> **Material provided**:
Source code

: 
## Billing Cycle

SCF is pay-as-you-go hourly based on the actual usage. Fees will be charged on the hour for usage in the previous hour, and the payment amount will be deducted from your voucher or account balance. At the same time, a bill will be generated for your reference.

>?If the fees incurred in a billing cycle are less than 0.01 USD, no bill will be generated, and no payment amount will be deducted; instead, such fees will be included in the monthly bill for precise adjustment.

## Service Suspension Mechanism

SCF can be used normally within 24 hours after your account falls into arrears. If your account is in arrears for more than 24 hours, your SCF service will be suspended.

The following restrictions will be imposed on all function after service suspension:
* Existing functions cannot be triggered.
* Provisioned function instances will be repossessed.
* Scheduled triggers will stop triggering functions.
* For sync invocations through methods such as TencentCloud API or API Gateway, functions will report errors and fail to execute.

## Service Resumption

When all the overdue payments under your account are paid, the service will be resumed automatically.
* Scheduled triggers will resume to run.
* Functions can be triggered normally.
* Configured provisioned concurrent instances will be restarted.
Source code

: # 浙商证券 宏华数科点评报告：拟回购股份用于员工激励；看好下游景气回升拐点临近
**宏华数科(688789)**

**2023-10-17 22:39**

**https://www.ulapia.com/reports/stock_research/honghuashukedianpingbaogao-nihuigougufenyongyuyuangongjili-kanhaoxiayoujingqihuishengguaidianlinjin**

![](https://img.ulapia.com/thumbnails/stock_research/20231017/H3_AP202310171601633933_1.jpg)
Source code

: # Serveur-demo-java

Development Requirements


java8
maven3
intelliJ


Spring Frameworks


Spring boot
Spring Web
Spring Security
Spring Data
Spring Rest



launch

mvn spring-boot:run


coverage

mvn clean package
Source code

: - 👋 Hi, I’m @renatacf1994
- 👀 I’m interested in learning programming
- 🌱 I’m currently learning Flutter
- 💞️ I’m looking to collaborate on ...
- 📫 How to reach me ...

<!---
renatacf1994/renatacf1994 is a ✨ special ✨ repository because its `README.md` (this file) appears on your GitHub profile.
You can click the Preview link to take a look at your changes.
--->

> **What this task involves**:
With nothing omitted, set down all of the records again.

> **Exercise solution**:
Source code

: 
## Billing Cycle

SCF is pay-as-you-go hourly based on the actual usage. Fees will be charged on the hour for usage in the previous hour, and the payment amount will be deducted from your voucher or account balance. At the same time, a bill will be generated for your reference.

>?If the fees incurred in a billing cycle are less than 0.01 USD, no bill will be generated, and no payment amount will be deducted; instead, such fees will be included in the monthly bill for precise adjustment.

## Service Suspension Mechanism

SCF can be used normally within 24 hours after your account falls into arrears. If your account is in arrears for more than 24 hours, your SCF service will be suspended.

The following restrictions will be imposed on all function after service suspension:
* Existing functions cannot be triggered.
* Provisioned function instances will be repossessed.
* Scheduled triggers will stop triggering functions.
* For sync invocations through methods such as TencentCloud API or API Gateway, functions will report errors and fail to execute.

## Service Resumption

When all the overdue payments under your account are paid, the service will be resumed automatically.
* Scheduled triggers will resume to run.
* Functions can be triggered normally.
* Configured provisioned concurrent instances will be restarted.
Source code

: # 浙商证券 宏华数科点评报告：拟回购股份用于员工激励；看好下游景气回升拐点临近
**宏华数科(688789)**

**2023-10-17 22:39**

**https://www.ulapia.com/reports/stock_research/honghuashukedianpingbaogao-nihuigougufenyongyuyuangongjili-kanhaoxiayoujingqihuishengguaidianlinjin**

![](https://img.ulapia.com/thumbnails/stock_research/20231017/H3_AP202310171601633933_1.jpg)
Source code

: # Serveur-demo-java

Development Requirements


java8
maven3
intelliJ


Spring Frameworks


Spring boot
Spring Web
Spring Security
Spring Data
Spring Rest



launch

mvn spring-boot:run


coverage

mvn clean package
Source code

: - 👋 Hi, I’m @renatacf1994
- 👀 I’m interested in learning programming
- 🌱 I’m currently learning Flutter
- 💞️ I’m looking to collaborate on ...
- 📫 How to reach me ...

<!---
renatacf1994/renatacf1994 is a ✨ special ✨ repository because its `README.md` (this file) appears on your GitHub profile.
You can click the Preview link to take a look at your changes.
--->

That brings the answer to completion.